The main threat to polar bears today is the loss of their icy habitat due to climate change. The summer ice loss in the Arctic is now equal to an area the size of Alaska, Texas, and the state of Washington combined.
As a result, the IUCN Polar Bear Specialist Group reclassified the polar bear as a vulnerable species on the IUCN's Red List of Endangered Species at their most recent meeting (Seattle, 2005). They reported that of the 19 subpopulations of polar bears, five are declining, five are stable, two are increasing, and seven have insufficient data on which to base a decision. On May 14, 2008, the U.S. Department of the Interior reclassified the polar bear as a Threatened Species under the Endangered Species Act, citing concerns about sea ice loss. Canada and Russia list the polar bear as a species of concern.
Climate change is the main threat to polar bears today. A diminishing ice pack directly affects polar bears, as sea ice is the platform from which they hunt seals. Although the Arctic has experienced warm periods before, the present shrinking of the Arctic's sea ice is rapid and unprecedented.
In the 1960s and 1970s, hunting was the major threat to the bears. At the time, polar bears were under such severe survival pressure from hunters that a landmark international accord was reached, despite the tensions and suspicions of the Cold War. The International Agreement on the Conservation of Polar Bears was signed in Oslo, November 15, 1973 by the five nations with polar bear populations: Canada, Denmark (Greenland, Norway, the U.S., and the former U.S.S.R.

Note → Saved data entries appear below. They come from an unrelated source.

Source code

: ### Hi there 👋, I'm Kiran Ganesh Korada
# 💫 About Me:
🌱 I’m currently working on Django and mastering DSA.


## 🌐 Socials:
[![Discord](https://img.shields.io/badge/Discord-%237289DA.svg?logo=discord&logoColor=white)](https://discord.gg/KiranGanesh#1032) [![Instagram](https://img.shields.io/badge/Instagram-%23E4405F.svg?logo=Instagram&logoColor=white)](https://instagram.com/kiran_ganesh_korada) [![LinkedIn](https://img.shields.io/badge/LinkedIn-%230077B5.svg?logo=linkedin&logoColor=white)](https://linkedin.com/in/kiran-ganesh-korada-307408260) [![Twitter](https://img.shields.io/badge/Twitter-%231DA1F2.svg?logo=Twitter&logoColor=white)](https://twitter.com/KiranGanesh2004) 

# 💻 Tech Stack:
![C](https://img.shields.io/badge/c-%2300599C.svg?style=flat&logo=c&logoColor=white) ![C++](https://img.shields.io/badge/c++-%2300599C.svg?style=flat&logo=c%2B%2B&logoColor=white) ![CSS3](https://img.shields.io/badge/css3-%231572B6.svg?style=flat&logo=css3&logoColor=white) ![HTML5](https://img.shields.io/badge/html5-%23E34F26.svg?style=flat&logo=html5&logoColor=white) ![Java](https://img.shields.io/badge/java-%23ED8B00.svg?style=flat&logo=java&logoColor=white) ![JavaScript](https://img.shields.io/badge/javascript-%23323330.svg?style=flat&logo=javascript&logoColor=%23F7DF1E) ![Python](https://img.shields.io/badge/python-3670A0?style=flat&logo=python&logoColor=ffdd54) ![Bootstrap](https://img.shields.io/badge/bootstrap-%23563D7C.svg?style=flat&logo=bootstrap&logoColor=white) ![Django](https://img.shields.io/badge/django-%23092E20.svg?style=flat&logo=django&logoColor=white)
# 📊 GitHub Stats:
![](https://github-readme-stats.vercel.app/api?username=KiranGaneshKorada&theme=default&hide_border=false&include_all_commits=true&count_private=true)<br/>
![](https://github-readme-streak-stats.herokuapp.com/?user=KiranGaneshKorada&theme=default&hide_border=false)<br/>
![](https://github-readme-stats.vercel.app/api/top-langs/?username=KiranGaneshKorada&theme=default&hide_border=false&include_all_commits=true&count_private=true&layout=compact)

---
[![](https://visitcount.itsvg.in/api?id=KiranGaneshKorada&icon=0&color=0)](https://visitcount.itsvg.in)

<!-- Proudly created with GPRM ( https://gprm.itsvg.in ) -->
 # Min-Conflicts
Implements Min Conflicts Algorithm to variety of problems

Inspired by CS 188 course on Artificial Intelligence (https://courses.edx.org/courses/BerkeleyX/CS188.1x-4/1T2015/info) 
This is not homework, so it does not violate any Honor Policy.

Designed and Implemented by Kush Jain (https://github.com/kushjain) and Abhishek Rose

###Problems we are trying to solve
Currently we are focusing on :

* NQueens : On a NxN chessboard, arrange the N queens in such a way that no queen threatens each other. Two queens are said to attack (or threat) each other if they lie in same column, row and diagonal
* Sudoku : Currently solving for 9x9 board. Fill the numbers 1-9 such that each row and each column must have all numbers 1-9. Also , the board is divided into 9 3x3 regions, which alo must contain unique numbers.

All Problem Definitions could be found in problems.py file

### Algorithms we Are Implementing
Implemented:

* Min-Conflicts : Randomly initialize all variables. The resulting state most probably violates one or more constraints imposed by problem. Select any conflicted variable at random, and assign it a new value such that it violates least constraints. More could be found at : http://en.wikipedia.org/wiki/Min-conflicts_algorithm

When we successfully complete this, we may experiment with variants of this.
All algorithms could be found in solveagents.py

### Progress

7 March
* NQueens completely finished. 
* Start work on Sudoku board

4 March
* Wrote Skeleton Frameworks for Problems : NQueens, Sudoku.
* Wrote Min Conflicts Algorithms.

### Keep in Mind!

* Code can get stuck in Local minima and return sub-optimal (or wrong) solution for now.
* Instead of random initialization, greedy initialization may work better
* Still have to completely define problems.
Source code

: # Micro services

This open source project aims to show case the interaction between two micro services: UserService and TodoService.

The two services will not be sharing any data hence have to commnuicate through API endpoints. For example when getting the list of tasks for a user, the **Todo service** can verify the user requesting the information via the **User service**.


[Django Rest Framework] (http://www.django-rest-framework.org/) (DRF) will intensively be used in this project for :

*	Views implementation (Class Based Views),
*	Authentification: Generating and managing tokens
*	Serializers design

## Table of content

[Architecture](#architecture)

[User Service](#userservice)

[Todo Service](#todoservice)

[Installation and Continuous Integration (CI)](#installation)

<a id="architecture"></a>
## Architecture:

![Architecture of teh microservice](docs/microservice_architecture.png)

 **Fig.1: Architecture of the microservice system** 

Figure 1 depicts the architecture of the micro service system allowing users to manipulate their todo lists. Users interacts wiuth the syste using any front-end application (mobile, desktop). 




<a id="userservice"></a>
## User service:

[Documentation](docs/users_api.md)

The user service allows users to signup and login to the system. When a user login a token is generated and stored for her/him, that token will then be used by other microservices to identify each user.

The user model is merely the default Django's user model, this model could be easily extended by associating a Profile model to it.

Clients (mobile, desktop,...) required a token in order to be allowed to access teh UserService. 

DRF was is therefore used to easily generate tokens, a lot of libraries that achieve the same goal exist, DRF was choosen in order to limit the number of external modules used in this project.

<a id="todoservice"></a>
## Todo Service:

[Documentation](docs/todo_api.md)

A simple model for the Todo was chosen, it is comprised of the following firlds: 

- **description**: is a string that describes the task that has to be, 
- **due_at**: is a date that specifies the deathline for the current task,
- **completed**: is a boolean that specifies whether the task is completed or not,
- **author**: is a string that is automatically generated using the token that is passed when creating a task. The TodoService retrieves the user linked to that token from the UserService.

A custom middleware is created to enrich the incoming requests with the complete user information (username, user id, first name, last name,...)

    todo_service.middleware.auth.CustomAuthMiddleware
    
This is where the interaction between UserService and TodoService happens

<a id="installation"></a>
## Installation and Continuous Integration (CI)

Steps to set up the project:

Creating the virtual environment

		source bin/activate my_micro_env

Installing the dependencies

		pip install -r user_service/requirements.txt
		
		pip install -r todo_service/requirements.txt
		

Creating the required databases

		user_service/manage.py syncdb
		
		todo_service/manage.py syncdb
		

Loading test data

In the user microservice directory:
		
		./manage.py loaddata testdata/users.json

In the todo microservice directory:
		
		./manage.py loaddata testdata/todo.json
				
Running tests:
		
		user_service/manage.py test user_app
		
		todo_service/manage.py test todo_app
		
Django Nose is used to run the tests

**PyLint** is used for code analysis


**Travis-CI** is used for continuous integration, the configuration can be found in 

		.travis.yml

The polar bear nations agreed to prohibit random, unregulated sport hunting of polar bears and to outlaw hunting the bears from aircraft and icebreakers as had been common practice. The agreement also obliged each nation to protect polar bear denning areas and migration patterns and to conduct research relating to the conservation and management of polar bears. Finally, the nations agreed to share their polar bear research findings with each other. Member scientists of the Polar Bear Specialist Group now meet every three to four years under the auspices of the IUCN World Conservation Union to coordinate their research on polar bears throughout the Arctic.
The Oslo agreement was one of the first and most successful international conservation measures enacted in the 20th century. Its legacy continues today, with member scientists from each nation continuing to work together in face new threats to the bears including climate change, pollution, industrial activities, and poaching.